Paula Corrêa Henning, Kamila Lockmann

Resumo


O que é a história? Colocando-se a pensar sobre a escrita da história e os discursos que a constituem, impulsionamo-nos para a escrita desse texto. Gostaríamos de indagar o leitor acerca do seu entendimento sobre esse campo de saber e, sendo assim, provocar nosso próprio pensamento a elaborar outras possibilidades de criar a História da Educação. A partir de Friedrich Nietzsche e Michel Foucault apresentamos os rastros de uma História do Presente como possibilidade de criação para fazermos da história um campo de saber que resista ao retorno das origens, mas que se volta aos acidentes, aos percalços, aos desvios, as recorrências e as dispersões. Uma história que não tem a pretensão de buscar uma origem fundadora, nem mesmo desvendar a verdade que repousa em sua essência original. Pretendemos ainda evidenciar que a constituição da história é produzida por relações de poder que se atravessam, relações de força que são responsáveis pelos sentidos que atribuímos às normas, às regras rompendo com o entendimento de que tais questões têm um significado originário.
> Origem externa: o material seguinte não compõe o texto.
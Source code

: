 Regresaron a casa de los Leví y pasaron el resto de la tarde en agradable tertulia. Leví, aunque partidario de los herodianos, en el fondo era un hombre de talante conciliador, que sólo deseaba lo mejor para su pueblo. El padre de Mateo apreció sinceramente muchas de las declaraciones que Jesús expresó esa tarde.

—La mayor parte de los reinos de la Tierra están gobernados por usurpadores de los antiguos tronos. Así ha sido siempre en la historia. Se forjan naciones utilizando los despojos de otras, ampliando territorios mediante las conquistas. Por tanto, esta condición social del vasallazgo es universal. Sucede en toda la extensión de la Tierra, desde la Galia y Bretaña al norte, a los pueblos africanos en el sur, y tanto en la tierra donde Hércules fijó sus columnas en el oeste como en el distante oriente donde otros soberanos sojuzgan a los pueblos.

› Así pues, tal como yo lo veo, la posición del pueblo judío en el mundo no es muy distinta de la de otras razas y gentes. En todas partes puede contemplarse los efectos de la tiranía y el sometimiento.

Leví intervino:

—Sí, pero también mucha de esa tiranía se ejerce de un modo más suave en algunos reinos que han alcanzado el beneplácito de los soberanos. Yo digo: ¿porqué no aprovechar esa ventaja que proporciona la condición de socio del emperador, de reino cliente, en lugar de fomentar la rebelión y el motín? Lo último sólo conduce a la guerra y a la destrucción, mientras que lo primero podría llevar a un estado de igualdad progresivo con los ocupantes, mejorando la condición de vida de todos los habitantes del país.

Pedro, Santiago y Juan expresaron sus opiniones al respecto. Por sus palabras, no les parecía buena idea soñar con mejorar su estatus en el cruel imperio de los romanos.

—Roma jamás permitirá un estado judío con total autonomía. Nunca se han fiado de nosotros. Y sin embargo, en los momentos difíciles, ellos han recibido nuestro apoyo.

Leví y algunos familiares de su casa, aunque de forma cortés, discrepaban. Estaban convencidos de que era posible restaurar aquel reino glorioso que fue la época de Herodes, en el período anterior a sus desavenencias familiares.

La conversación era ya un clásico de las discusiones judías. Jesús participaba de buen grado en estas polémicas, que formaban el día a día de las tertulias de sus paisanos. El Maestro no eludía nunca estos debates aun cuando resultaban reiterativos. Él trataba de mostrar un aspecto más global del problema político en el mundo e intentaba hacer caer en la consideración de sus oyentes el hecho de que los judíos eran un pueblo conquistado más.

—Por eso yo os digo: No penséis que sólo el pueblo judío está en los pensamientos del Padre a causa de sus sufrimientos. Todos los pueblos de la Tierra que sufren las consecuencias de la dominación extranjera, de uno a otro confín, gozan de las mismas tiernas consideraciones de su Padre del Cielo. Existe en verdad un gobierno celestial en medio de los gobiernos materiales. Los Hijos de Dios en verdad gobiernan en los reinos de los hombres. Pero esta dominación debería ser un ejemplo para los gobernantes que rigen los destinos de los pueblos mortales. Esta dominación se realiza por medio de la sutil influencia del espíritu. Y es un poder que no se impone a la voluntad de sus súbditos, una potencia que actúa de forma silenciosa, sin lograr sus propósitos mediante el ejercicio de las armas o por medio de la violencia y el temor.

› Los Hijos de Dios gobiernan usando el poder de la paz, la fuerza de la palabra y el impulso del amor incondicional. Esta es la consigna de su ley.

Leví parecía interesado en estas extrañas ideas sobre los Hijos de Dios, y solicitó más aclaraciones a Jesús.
Com isso, nosso texto tem como intencionalidade maior provocar o pensamento do historiador e anunciar as possibilidades de utilizar o conceito de história do presente em Nietzsche e Foucault como uma ferramenta produtiva para o campo de saber da História. Quem sabe com essa história provocativa possamos responder como nos tornamos aquilo que somos enquanto sujeitos de saber e sujeitos de poder na atualidade, provocando nosso pensamento a pensar a história diferente do que se pensa e se tornar diferente do que se é.